If you're anything like most city dwellers, your apartment building has a call box that'll let you buzz a guest inside by pushing a button on your phone. Unfortunately, most city dwellers are also forced to designate only one phone number for the apartment buzzer to call. Here's how you can get around it with Google Voice.
OK, can we put a call in to tech designers everywhere? Before you get working on the iPhone 5GSX.2.9, figure out a way to redesign apartment call boxes so they can buzz out-of-state numbers, multiple phones and anything other than a landline. In our last three apartments, each of our building's call boxes had one of these annoying restrictions.

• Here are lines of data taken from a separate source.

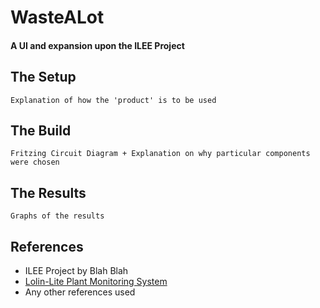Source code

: # WasteALot
#### A UI and expansion upon the ILEE Project 
## The Setup
```Explanation of how the 'product' is to be used ```
## The Build
```Fritzing Circuit Diagram + Explanation on why particular components were chosen```
## The Results
```Graphs of the results```
## References
* ILEE Project by Blah Blah
* [Lolin-Lite Plant Monitoring System](https://maker.pro/esp8266/projects/plant-monitoring-system-tutorial-esp32-lolin32-lite-blynk)
* Any other references used 
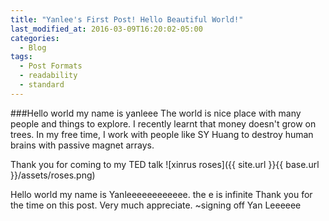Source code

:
 ```yaml
---
title: "Yanlee's First Post! Hello Beautiful World!"
last_modified_at: 2016-03-09T16:20:02-05:00
categories:
  - Blog
tags:
  - Post Formats
  - readability
  - standard
---
```



###Hello world my name is yanleee
The world is nice place with many people and things to explore. I recently learnt that money doesn't grow on trees. In my free time, I work with people
like SY Huang to destroy human brains with passive magnet arrays.

Thank you for coming to my TED talk
![xinrus roses]({{ site.url }}{{ base.url }}/assets/roses.png)

Hello world my name is Yanleeeeeeeeeeee. the e is infinite
Thank you for the time on this post. Very much appreciate.
~signing off
Yan Leeeeee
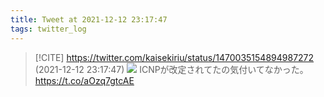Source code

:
 ```yaml
---
title: Tweet at 2021-12-12 23:17:47
tags: twitter_log
---
```


> [!CITE] https://twitter.com/kaisekiriu/status/1470035154894987272 (2021-12-12 23:17:47)
> ![](https://twitter.com/kaisekiriu/status/1470035154894987272)
> ICNPが改定されてたの気付いてなかった。
> https://t.co/aOzq7gtcAE
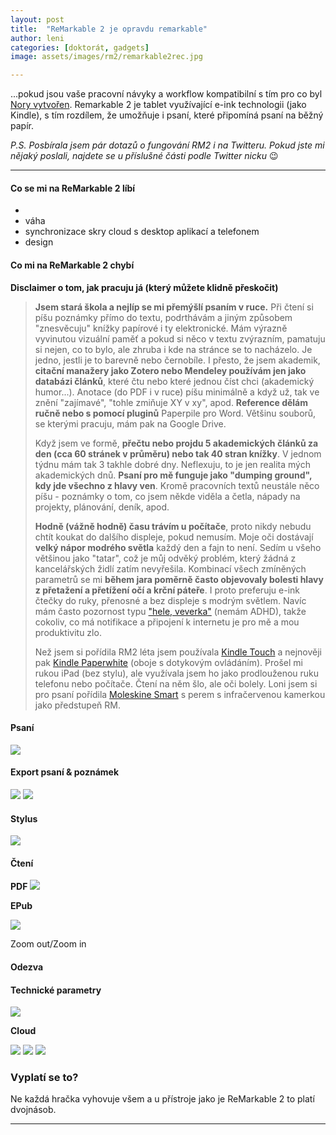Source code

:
 ```yaml
---
layout: post
title:  "ReMarkable 2 je opravdu remarkable"
author: leni
categories: [doktorát, gadgets]
image: assets/images/rm2/remarkable2rec.jpg

---
```


...pokud jsou vaše pracovní návyky a workflow kompatibilní s tím pro co byl <a href="https://remarkable.com/">Nory vytvořen</a>. Remarkable 2 je tablet využívající e-ink technologii (jako Kindle), s tím rozdílem, že umožňuje i psaní, které připomíná psaní na běžný papír. 

*P.S. Posbírala jsem pár dotazů o fungování RM2 i na Twitteru. Pokud jste mi nějaký poslali, najdete se u příslušné části podle Twitter nicku* 😉

---

#### Co se mi na ReMarkable 2 líbí
+ 
+ váha 
+ synchronizace skry cloud s desktop aplikací a telefonem
+ design

#### Co mi na ReMarkable 2 chybí


**Disclaimer o tom, jak pracuju já (který můžete klidně přeskočit)**
>**Jsem stará škola a nejlíp se mi přemýšlí psaním v ruce.** Při čtení si píšu poznámky přímo do textu, podrthávám a jiným způsobem "znesvěcuju" knížky papírové i ty elektronické. Mám výrazně vyvinutou vizuální paměť a pokud si něco v textu zvýrazním, pamatuju si nejen, co to bylo, ale zhruba i kde na stránce se to nacházelo. Je jedno, jestli je to barevně nebo černobíle. I přesto, že jsem akademik, **citační manažery jako Zotero nebo Mendeley používám jen jako databázi článků**, které čtu nebo které jednou číst chci (akademický humor...). Anotace (do PDF i v ruce) píšu minimálně a když už, tak ve znění "zajímavé", "tohle zmiňuje XY v xy", apod. **Reference dělám ručně nebo s pomocí pluginů** Paperpile pro Word. Většinu souborů, se kterými pracuju, mám pak na Google Drive. 
>
>Když jsem ve formě, **přečtu nebo projdu 5 akademických článků za den (cca 60 stránek v průměru) nebo tak 40 stran knížky**. V jednom týdnu mám tak 3 takhle dobré dny. Neflexuju, to je jen realita mých akademických dnů. **Psaní pro mě funguje jako "dumping ground", kdy jde všechno z hlavy ven**. Kromě pracovních textů neustále něco píšu - poznámky o tom, co jsem někde viděla a četla, nápady na projekty, plánování, deník, apod. 
>
>**Hodně (vážně hodně) času trávím u počítače**, proto nikdy nebudu chtít koukat do dalšího displeje, pokud nemusím. Moje oči dostávají **velký nápor modrého světla** každý den a fajn to není. Sedím u všeho většinou jako "tatar", což je můj odvěký problém, který žádná z kancelářských židlí zatím nevyřešila. Kombinací všech zmíněných parametrů se mi **během jara poměrně často objevovaly bolesti hlavy z přetažení a přetížení očí a krční páteře**. I proto preferuju e-ink čtečky do ruky, přenosné a bez displeje s modrým světlem. Navíc mám často pozornost typu <a href="https://www.youtube.com/watch?v=Faa2dHJNFqQ">"hele, veverka"</a> (nemám ADHD), takže cokoliv, co má notifikace a připojení k internetu je pro mě a mou produktivitu zlo.
>
>Než jsem si pořídila RM2 léta jsem používala <a href="https://www.amazon.com/Kindle-Touch-e-Reader-Touch-Screen-Wi-Fi-Special-Offers/dp/B005890G8Y">Kindle Touch</a> a nejnověji pak <a href="https://www.amazon.com/All-new-Kindle-Paperwhite-Waterproof-Storage/dp/B07CXG6C9W">Kindle Paperwhite</a> (oboje s dotykovým ovládáním). Prošel mi rukou iPad (bez stylu), ale využívala jsem ho jako prodlouženou ruku telefonu nebo počítače. Čtení na něm šlo, ale oči bolely. Loni jsem si pro psaní pořídila <a href="https://www.moleskine.com/en-us/shop/moleskine-smart/">Moleskine Smart</a> s perem s infračervenou kamerkou jako předstupeň RM.

#### Psaní

<img src="/assets/images/rm2/typeface.jpg">

#### Export psaní & poznámek

<img src="/assets/images/rm2/typypsani.PNG">
<img src="/assets/images/rm2/download.PNG">

#### Stylus

<img src="/assets/images/rm2/points.jpg">

#### Čtení

**PDF**
<img src="/assets/images/rm2/pdfvelikost.jpeg">

**EPub**

<img src="/assets/images/rm2/epuball.jpeg">

Zoom out/Zoom in

#### Odezva

#### Technické parametry

<img src="/assets/images/rm2/generalset.jpg">

**Cloud**

<img src="/assets/images/rm2/cloudsetting.jpg">
<img src="/assets/images/rm2/web-cloud.PNG">
<img src="/assets/images/rm2/cloud-2.PNG">




### Vyplatí se to?
Ne každá hračka vyhovuje všem a u přístroje jako je ReMarkable 2 to platí dvojnásob.

---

Luckily, there's a work around for all three that doesn't involve throwing away money to a phone company. Gizmodo shows us that you can get it done using Google's free VOIP service, Google Voice.
Once you sign up for Google Voice, you'll be assigned a unique phone number in whatever area code you choose, so it'll match the local area code. Give that one to your landlord to program in the building's call box, and make sure Google Voice's settings are set to forward that call to your main number (probably your cell, right?).


From here, you'll need to mess around a bit with Google Voice's settings. Once you buzz yourself from your building, you'll be able to save the apartment's call box as a new contact and, using Google Voice, assign that contact to a group that can ring multiple phones at once—all you need to to is add each of those lines for forwarding in Google Voice.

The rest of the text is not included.